大森 啓子 弁護士 インタビュー
弁護士を目指したきっかけ
大学3年生の時に、誰でもなれるわけではなく誰かのためになる仕事をしたいと思い司法試験に挑戦することにしました。もともと弁護士に興味があったわけでなく、法学部だったので司法試験を目指したというのが本当のところです。
法律は必ずどの世界でも通用する、いわば世の中の血液のようなものだと思うんですね。それを身につければ、自分の視野や世界が広がると考えていました。私の場合、弁護士になるというよりは自分がどういう人になりたいかという人物像に対しての思いの方が強かったですね。
印象に残っている事例
弁護士になり4年目~6年目の3年間は、金融庁の証券取引等監視委員会に任期付公務員として勤務していたのですが、そこでの3年間全てが私の弁護士生活の中でとても印象に残っています。
もともと家事事件の他に証券関係、企業法務に興味があり証券外務員の資格を取っていました。証券取引等監視委員会では様々な企業のインサイダー取引の調査の指揮等をしていたのですが、その頃は弁護士というよりも検事という感覚でした。
そこで3年間経験を積み改めて実感したのですが、弁護士になったからゴールではなくそこから様々なことに挑戦していくことが、弁護士としても人間としても本当に大切なことだと思います。今後は、行政の考え方や規制の在り方など経験したことをもっと民間にも生かしていきたいと思っています。
仕事の中で嬉しかったこと
1番嬉しいのは依頼者の方に笑顔が生まれたとき、そしてその笑顔を見るときです。
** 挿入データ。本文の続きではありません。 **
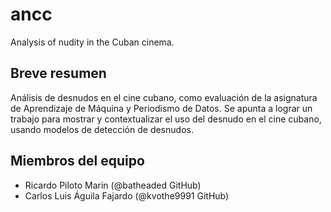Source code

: # ancc

Analysis of nudity in the Cuban cinema.

## Breve resumen

Análisis de desnudos en el cine cubano, como evaluación de la asignatura de Aprendizaje de Máquina y Periodismo de Datos. Se apunta a lograr un trabajo para mostrar y contextualizar el uso del desnudo en el cine cubano, usando modelos de detección de desnudos.  

## Miembros del equipo

- Ricardo Piloto Marin (@batheaded GitHub)
- Carlos Luis Águila Fajardo (@kvothe9991 GitHub)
弁護士は敷居が高いと思われがちで、一生に一度あるかないかくらいの大きな出来事が起こった時に相談にいらっしゃるというのが現状です。しかし、もっと気軽に相談しに来て欲しいと思っています。
私が考える弁護士の役目は、依頼者の人生のベクトルを上に向かわせ、前を向いて歩いていけるようにしていくことだと考えています。1人でも多くの人が、悩みや不安の中から一歩踏み出す、そのお手伝いをしていきたいと考えています。
弁護士になって大変だと感じること
限られた時間の中でもやることは山ほどあるので、時間のやりくりは大変ですね。他には、何がベストなのか判断を悩む時です。
弁護士に求められるものの1つとして判断力があると思うのですが、たくさんある選択肢の中で、客観的状況などを見ながら依頼者にとってのベストは何かを判断するときはやはり悩みますね。
弁護士としての信条・ポリシー
依頼者の人生のベクトルを少しでも上に向かせること、新たな一歩を踏み出させることです。また依頼者にとって何がベストかを、依頼者の方にも理解してもらい、共に踏み出すことです。
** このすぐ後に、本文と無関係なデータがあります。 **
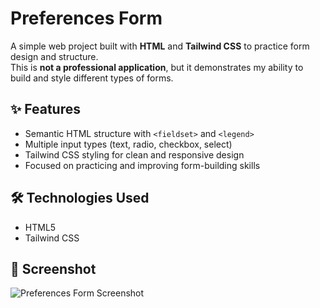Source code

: # Preferences Form  

A simple web project built with **HTML** and **Tailwind CSS** to practice form design and structure.  
This is **not a professional application**, but it demonstrates my ability to build and style different types of forms.  

## ✨ Features  
- Semantic HTML structure with `<fieldset>` and `<legend>`  
- Multiple input types (text, radio, checkbox, select)  
- Tailwind CSS styling for clean and responsive design  
- Focused on practicing and improving form-building skills  

## 🛠 Technologies Used  
- HTML5  
- Tailwind CSS  

## 📸 Screenshot  
![Preferences Form Screenshot](./screenshot.png)
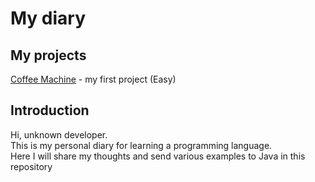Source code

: <h1>My diary</h1>
<h2>My projects</h2>
<p>
  <a target="_blank" href="https://github.com/Kivi27/CoffeeMachine">Coffee Machine</a> - my first project (Easy) </br>
</p>
<h2>Introduction</h2>
<p>
  Hi, unknown developer.</br>
  This is my personal diary for learning a programming language.</br>
  Here I will share my thoughts and send various examples to Java in this repository</br>
</p>
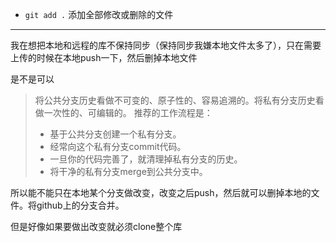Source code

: - `git add .` 添加全部修改或删除的文件


---

 我在想把本地和远程的库不保持同步（保持同步我嫌本地文件太多了），只在需要上传的时候在本地push一下，然后删掉本地文件

是不是可以

> 将公共分支历史看做不可变的、原子性的、容易追溯的。将私有分支历史看做一次性的、可编辑的。 推荐的工作流程是：
>
> - 基于公共分支创建一个私有分支。
> - 经常向这个私有分支commit代码。
> - 一旦你的代码完善了，就清理掉私有分支的历史。
> - 将干净的私有分支merge到公共分支中。



所以能不能只在本地某个分支做改变，改变之后push，然后就可以删掉本地的文件。将github上的分支合并。

但是好像如果要做出改变就必须clone整个库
依頼者の望むことが必ずしもベストだと限らないことがあるのですが、そこを弁護士として判断、見極めることが大切だと思っています。プロとして、依頼者の望むことが本当に適切かどうか法的に見ても見通しがあるかを検討し、しっかりと対応しています。
関心のある分野
離婚後の家庭における子供のあり方です。離婚はあくまで夫婦の問題で、そこに子供が巻き込まれることは極力避けるべきだと思うんですね。離婚は夫婦にとっては清算としての意味合いを持ちますが、子どもに対しては今後のあり方を定める家族の再構築としての意義も有するんです。
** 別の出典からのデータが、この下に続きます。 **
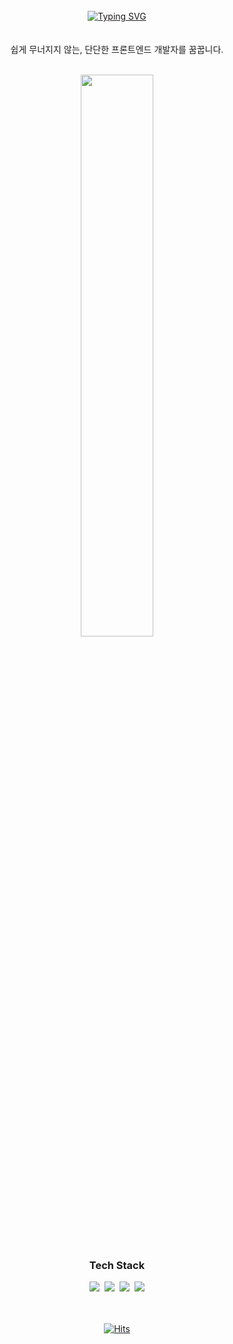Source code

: <div align="center">
	
<br><br><br>
[![Typing SVG](https://readme-typing-svg.herokuapp.com?font=Oleo+Script&color=A4CA74&size=35&center=true&vCenter=true&width=404&height=53&lines=%E3%80%80%E3%80%80Hi+there%2C+I'm+Charlie+Kim.+%E3%80%80%E3%80%80)](https://git.io/typing-svg)
<br><br><br>
쉽게 무너지지 않는, 단단한 프론트엔드 개발자를 꿈꿉니다.
</div>



<br>
<div align="center">
<!-- <a href="https://github.com/devpla/github-stats-transparent" display=inline-block>
	<img align="right" src="https://github-readme-stats-git-masterrstaa-rickstaa.vercel.app/api/top-langs/?username=d-charlie-kim&layout=compact&theme=calm" width=50% />
</a> -->
<a href="https://github.com/anuraghazra/github-readme-stats">
  <img src="https://github-readme-stats.vercel.app/api?username=d-charlie-kim&show_icons=true&theme=material-palenight&hide_border=true&bg_color=20232a&icon_color=E3E3E3A8&text_color=fff&title_color=A4CA74&count_private=true" width=48% />
</a>
</div>

<div align="center">
  <h3>Tech Stack</h3>
<div>
 	<img src="https://img.shields.io/badge/HTML-E34F26?style=flat-square&logo=HTML5&logoColor=white"/>&nbsp
  <img src="https://img.shields.io/badge/CSS-1572B6?style=flat-square&logo=CSS3&logoColor=white"/>&nbsp
  <img src="https://img.shields.io/badge/JavaScript-F7DF1E?style=flat-square&logo=JavaScript&logoColor=black"/>&nbsp
<!--     <img src="https://img.shields.io/badge/React-61DAFB?style=flat-square&logo=React&logoColor=black"/>&nbsp -->
	
  <img src="https://img.shields.io/badge/C/C++-FF9900?logo=cplusplus"/>
 </div>

<br><br>
[![Hits](https://hits.seeyoufarm.com/api/count/incr/badge.svg?url=https%3A%2F%2Fgithub.com%2Fd-charlie-kim&count_bg=%23A4CA74&title_bg=%23545454&icon=github.svg&icon_color=%23A4CA74&title=Views&edge_flat=false)](https://hits.seeyoufarm.com)
</div>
諸外国では離婚後も共同親権が認められています。夫婦が別れても、子供にとっては父親と母親であることには変わりないから、親権も引き続き共同で持つことになっているんです。
ところが、日本では、離婚すれば子供は父親、母親のいずれか一方の親権に服することになって、他方の親とは法的な関係が切り離されてしまうんです。親権を持たない親と子供の面会が十分果たされていない、養育費の支払いが確保されていないなど、子供にしわ寄せがきている事例も多くあります。
悩みを抱える方へのメッセージ
弁護士も同じ人間に変わりはないですし、敷居が高いとか気軽に相談しにくいというイメージをなくし、現状から一歩を踏み出す勇気を持って頂ければと思います。